◆ REQUIRED WORK
Please say how many lines of the listing hold "Figura", with no other words in the answer.

◆ DATA FOR THIS EXERCISE

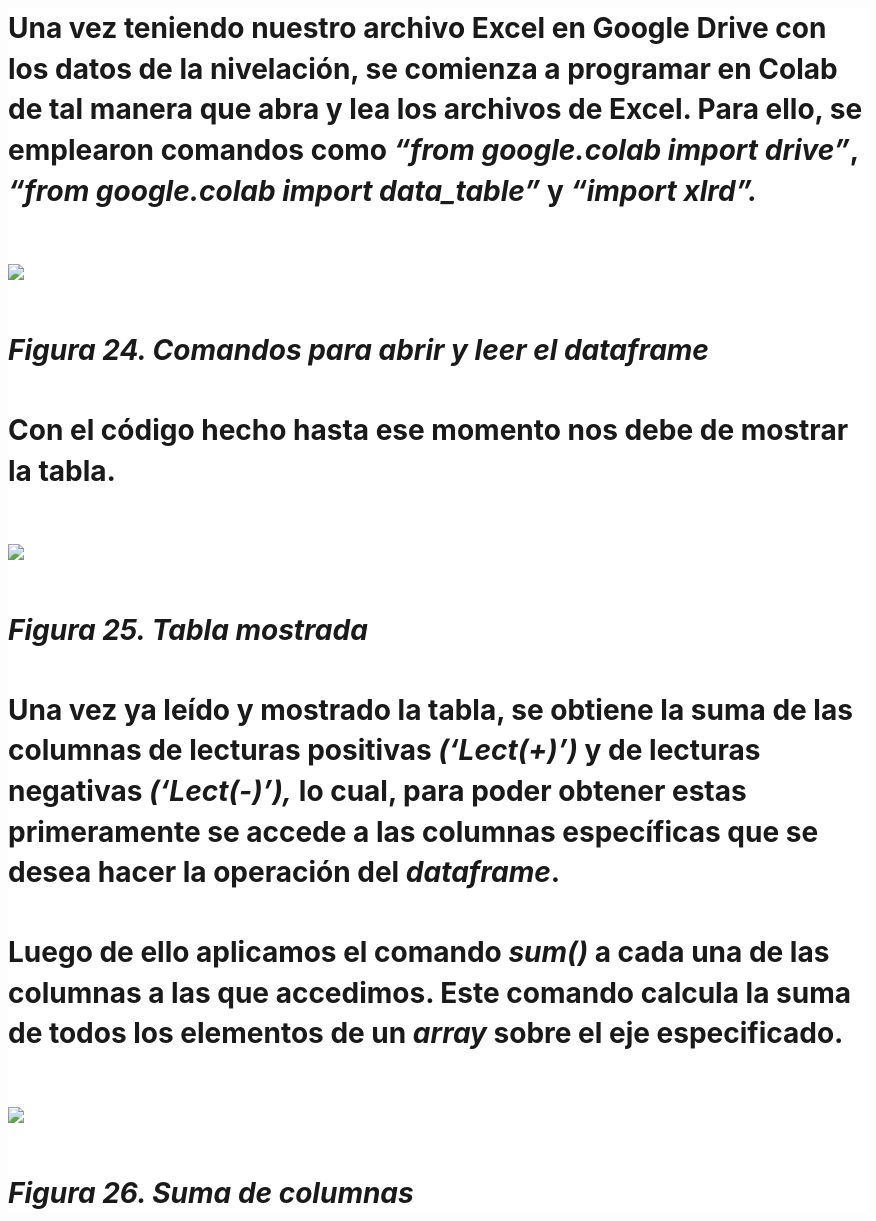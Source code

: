 # Una vez teniendo nuestro archivo Excel en Google Drive con los datos de la nivelación, se comienza a programar en Colab de tal manera que abra y lea los archivos de Excel. Para ello, se emplearon comandos como ***“from google.colab import drive”***, ***“from google.colab import data\_table”*** y ***“import xlrd”.***


#
#
#
#
# ![](Aspose.Words.d25a5c08-a7df-4d76-964a-58c8a3ab6e91.011.png)
#
#
#
#
# *Figura 24. Comandos para abrir y leer el dataframe* 
#
# Con el código hecho hasta ese momento nos debe de mostrar la tabla.
#
#
# ![](Aspose.Words.d25a5c08-a7df-4d76-964a-58c8a3ab6e91.012.png)




# *Figura 25. Tabla mostrada*

# Una vez ya leído y mostrado la tabla, se obtiene la suma de las columnas de lecturas positivas *(‘Lect(+)’)* y de lecturas negativas *(‘Lect(-)’),* lo cual, para poder obtener estas primeramente se accede a las columnas específicas que se desea hacer la operación del *dataframe*.
#
# Luego de ello aplicamos el comando *sum()* a cada una de las columnas a las que accedimos. Este comando calcula la suma de todos los elementos de un *array* sobre el eje especificado.
#
# ![](Aspose.Words.d25a5c08-a7df-4d76-964a-58c8a3ab6e91.013.png)
#
#
#
#
#
# *Figura 26. Suma de columnas*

◆ EXPECTED OUTPUT
3